Because I make quite a lot of our household income by trading stocks and options, I watch quite a lot of CNBC for the occasional tip and to get a sense of what the sheep on the Street have on their radar. Believe me, if you're willing to put the time into trading rather than investing, there is money to be made if you buy in and out of Wall Street's flavor-of-the-day. After watching for months, both before and after the election, I can tell you that CNBC is no friend of the working person, the union member, the middle class or the small investor.
Headlined by the odious Larry Kudlow, CNBC is a bastion of groupthink: failed free-market, Chicago school, supply-side, Milton Friedman-esque ideology. (That's almost as fun for me to write as "latte-drinking, Volvo-driving, granola-eating liberal" must be for a conservative). Very rarely, an advocate for Keynesian economics will be a guest during the day but he/she is always "balanced" by at least one supply-sider and a phalanx of talking heads who do nothing but jeer and/or shout over their guest.

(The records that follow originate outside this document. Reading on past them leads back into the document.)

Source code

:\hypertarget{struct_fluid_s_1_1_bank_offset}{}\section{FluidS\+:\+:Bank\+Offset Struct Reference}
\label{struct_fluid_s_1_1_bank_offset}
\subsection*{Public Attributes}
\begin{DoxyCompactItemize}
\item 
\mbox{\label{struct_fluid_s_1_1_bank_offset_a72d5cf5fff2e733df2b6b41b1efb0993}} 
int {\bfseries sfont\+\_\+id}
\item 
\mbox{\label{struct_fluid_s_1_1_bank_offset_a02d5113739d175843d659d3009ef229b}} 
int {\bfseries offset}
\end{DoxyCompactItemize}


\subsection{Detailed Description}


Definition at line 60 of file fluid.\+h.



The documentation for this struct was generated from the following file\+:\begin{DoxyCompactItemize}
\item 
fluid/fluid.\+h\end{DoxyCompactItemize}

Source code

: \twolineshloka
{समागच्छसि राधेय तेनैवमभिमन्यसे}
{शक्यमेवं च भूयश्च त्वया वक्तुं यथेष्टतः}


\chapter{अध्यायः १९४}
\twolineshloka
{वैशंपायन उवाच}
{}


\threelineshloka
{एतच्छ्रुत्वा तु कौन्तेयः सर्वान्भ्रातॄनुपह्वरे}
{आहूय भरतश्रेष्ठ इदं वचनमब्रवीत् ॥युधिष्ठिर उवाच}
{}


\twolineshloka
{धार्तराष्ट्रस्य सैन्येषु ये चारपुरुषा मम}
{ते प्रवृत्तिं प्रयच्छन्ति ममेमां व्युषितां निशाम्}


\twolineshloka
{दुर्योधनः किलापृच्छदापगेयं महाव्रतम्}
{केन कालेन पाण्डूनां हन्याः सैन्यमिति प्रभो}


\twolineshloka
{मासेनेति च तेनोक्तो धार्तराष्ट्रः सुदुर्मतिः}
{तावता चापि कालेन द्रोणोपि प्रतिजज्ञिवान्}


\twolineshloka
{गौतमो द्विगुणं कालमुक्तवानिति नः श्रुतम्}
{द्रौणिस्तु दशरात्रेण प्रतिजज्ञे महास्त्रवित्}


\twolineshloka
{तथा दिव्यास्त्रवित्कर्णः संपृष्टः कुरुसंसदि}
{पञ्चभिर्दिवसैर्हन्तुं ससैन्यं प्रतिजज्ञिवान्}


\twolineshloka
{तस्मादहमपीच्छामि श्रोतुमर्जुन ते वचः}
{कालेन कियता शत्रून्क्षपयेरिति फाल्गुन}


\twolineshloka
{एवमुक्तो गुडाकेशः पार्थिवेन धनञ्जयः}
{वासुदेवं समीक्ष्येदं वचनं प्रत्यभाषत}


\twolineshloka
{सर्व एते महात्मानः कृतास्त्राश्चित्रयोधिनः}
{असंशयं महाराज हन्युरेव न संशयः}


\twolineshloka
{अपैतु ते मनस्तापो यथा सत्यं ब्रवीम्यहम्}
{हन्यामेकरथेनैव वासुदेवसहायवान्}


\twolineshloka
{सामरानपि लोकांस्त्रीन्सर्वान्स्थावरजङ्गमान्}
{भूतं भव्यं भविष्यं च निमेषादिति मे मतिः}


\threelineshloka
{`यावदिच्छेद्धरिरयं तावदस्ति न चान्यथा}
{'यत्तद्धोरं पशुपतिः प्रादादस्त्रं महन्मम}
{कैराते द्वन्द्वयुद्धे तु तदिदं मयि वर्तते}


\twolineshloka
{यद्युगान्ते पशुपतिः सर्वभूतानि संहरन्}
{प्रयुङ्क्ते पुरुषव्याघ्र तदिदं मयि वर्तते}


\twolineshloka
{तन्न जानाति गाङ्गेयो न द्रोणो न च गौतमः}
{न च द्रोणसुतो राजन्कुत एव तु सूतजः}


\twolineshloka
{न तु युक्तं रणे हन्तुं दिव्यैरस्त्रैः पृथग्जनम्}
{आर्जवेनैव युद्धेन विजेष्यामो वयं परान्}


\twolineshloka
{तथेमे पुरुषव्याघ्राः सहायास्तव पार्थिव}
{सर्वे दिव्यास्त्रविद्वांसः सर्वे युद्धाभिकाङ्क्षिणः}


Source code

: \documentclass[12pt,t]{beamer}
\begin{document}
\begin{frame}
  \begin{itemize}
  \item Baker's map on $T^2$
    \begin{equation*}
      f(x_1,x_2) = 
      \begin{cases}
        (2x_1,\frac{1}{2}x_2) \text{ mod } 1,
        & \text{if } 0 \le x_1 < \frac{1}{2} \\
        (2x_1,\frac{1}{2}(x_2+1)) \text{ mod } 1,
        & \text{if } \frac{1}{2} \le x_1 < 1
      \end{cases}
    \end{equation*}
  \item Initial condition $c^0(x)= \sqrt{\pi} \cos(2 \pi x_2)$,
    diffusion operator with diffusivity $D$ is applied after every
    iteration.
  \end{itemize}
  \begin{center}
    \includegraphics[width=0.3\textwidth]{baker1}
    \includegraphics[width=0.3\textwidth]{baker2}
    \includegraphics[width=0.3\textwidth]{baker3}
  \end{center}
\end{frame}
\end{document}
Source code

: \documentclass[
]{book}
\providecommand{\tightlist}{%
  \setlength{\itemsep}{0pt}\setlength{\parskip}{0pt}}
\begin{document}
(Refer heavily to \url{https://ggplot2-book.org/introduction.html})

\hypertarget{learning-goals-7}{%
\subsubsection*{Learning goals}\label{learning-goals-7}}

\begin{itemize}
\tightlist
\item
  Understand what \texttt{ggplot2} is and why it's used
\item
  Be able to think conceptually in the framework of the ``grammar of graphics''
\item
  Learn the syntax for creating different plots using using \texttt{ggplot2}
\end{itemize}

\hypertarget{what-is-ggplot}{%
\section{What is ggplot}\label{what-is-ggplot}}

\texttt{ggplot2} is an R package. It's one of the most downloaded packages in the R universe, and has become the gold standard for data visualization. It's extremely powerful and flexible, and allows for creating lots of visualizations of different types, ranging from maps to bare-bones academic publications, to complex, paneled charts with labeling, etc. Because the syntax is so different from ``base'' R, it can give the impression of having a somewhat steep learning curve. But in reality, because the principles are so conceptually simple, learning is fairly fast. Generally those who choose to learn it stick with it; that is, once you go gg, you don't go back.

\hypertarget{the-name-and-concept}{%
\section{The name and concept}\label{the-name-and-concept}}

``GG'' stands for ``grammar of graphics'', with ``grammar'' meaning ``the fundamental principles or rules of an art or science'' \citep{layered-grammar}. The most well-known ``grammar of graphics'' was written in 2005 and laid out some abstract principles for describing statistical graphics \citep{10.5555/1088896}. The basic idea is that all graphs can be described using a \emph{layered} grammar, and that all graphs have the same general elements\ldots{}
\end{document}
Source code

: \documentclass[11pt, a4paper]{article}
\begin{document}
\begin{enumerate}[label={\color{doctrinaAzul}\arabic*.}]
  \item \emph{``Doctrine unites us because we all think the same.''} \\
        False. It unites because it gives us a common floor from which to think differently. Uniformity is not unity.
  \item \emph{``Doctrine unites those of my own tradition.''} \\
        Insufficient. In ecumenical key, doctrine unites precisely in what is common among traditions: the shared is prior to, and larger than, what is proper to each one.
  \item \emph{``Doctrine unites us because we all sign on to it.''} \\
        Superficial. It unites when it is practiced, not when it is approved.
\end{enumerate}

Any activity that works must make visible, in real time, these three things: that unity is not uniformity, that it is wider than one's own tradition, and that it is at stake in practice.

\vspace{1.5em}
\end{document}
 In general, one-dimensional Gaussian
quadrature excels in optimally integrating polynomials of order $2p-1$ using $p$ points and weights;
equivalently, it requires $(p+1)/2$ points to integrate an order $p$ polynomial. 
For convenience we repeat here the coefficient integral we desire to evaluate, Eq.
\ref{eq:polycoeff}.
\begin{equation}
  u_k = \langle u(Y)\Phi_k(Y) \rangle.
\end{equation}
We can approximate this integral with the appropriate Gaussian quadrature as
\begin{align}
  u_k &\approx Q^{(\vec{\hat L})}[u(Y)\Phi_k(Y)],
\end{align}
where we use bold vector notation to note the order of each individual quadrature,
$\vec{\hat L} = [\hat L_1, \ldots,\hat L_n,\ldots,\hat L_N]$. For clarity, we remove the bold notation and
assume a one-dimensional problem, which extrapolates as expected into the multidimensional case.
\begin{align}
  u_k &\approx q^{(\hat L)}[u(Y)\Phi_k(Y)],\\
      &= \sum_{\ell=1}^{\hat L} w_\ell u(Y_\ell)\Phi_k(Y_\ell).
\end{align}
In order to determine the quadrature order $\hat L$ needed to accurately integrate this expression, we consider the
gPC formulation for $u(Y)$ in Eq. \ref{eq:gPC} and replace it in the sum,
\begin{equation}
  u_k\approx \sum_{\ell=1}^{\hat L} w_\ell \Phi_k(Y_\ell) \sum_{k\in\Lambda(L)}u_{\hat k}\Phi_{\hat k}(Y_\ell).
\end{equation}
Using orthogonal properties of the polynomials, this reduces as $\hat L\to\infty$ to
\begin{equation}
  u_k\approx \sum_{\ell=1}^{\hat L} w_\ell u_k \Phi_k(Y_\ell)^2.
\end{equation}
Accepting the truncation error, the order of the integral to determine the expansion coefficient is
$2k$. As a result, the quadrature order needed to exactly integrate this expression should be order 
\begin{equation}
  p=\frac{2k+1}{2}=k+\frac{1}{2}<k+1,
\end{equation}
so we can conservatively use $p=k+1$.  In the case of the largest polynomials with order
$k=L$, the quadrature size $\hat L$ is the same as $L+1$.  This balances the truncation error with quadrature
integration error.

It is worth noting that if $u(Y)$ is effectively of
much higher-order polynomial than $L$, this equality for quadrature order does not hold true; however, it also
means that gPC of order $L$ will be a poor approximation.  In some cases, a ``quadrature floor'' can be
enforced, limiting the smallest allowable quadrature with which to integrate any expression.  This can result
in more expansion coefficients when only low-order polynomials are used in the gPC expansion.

To his credit, one daytime host, Dylan Ratigan, has vociferously advocated for accountability when it comes to where the TARP funds are going and the people who got us into this mess. He is just as likely to criticize Alan Greenspan as he is Bob Rubin (supposedly one is right and one is left but truthfully, they're both just crooks). But on the post-market Fast Money show, his guest yesterday was none other than the king of supply-siders, Arthur Laffer. Laffer informs us that he likes the tax cuts more than the infrastructure spending and that the best way to stimulate the economy is to cut all federal income taxes to 0% for the next 6 months (riiiiiight....no federal taxes....who will that benefit most?) He also thinks that at this time, fiscal restraint and a flat tax would be the best bet for putting us on the road to recovery. To balance Laffer's opinions, the guest was....nobody. Of course.
CNBC is adamantly anti-union. Discussion during the auto bailout crisis centered around the "fact" that the unions refused to either give in or negotiate. To listen to CNBC, you would think that the entire global economic meltdown is due to the "reality" that union workers make too much money, have too much healthcare and too much potential retirement security.
From CNBC, I learned that my level of taxation is the only financial variable that will make a difference in my life. Stagnating wages, job insecurity, rising prices, inflationary commodity values...all of this is meaningless compared to the most burning question I must ask myself..."Will Obama raise taxes on the wealthy?" Because if he does so, the world will explode into chaos. Rich people will have to pay more personal income taxes which somehow means that they will not be creating more jobs. Why is it that when Dick Cheney grants himself another tax cut, no one ever asks him how many jobs he's personally created with said cut?
If you go over to Media Matters site, you can click on the Radio/TV shows tab or the Networks/Publications tab and you'll see that they do not cover CNBC. Obviously, Olbermann and Maddow will not be covering/criticizing their own network so CNBC continues to fly under the radar. The only way CNBC will start responding to the new world order is if the new world order stands up and demands to be heard.
We spend a lot of time here posting diaries analyzing Paul Krugman's columns and generally praising the already worthy economists among us. I think we need to go beyond that. I have written to CNBC numerous times, asking for some level of balance in their programming with no response. I think they are doing a disservice to their viewers and to our country as a whole. They do have a feedback page on the main site but each individual show also has a feedback page or e-mail address. If you are a viewer of any of the following shows (or even if you're not) drop them a line and ask why there is no one on their network who has had an original thought in 30 years. I imagine this approach works best if you find some way to ask that question politely. Here are a few of the daytime shows:
Fast Money: fast mail
Mad Money with Jim Cramer: madmoney@cnbc.com
Power Lunch (the bobbleheads on this show are the most egregious): powerlunch@cnbc.com
Kudlow and Company (I can't stomach this guy but maybe you can): kudlow@cnbc.com
It will take many years to undo the damage conservatives have dumped on us for the last 30 years. Taking back the airwaves/media takes many forms. CNBC has gotten away with little attention from progressive's for waaaaay too long. We can do something about that.
Good luck out there...and if you're an investor don't go all in yet in the markets. There's still some downward momentum to be had.